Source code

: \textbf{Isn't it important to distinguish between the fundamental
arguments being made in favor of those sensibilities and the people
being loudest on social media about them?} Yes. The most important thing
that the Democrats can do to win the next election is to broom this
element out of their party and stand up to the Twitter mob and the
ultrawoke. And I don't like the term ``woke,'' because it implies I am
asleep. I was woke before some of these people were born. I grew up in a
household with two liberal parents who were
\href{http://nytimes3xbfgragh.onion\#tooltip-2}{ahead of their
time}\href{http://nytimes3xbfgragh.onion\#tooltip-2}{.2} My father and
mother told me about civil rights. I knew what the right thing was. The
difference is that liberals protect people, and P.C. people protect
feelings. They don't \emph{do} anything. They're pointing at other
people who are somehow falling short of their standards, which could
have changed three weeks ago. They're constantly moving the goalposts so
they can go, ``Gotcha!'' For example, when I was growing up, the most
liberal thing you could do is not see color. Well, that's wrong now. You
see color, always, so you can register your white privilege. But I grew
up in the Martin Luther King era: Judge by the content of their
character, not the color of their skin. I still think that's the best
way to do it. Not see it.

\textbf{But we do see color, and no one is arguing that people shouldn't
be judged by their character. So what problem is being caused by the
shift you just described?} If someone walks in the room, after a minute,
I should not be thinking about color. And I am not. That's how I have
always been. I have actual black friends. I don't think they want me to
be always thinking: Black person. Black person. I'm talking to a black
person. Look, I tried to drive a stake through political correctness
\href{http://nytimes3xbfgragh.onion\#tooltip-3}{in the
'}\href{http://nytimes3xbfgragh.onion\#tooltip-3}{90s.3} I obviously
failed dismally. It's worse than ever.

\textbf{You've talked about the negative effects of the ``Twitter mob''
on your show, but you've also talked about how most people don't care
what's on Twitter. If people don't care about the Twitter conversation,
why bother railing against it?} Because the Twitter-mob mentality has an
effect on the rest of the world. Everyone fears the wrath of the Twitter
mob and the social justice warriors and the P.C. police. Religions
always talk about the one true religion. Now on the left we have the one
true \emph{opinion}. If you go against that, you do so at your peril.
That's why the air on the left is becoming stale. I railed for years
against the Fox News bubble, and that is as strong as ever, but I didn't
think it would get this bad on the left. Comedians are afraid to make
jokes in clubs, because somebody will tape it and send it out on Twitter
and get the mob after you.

◆ The task:
Note how many lines above hold "important" and give that figure alone.

◆ Response area:
2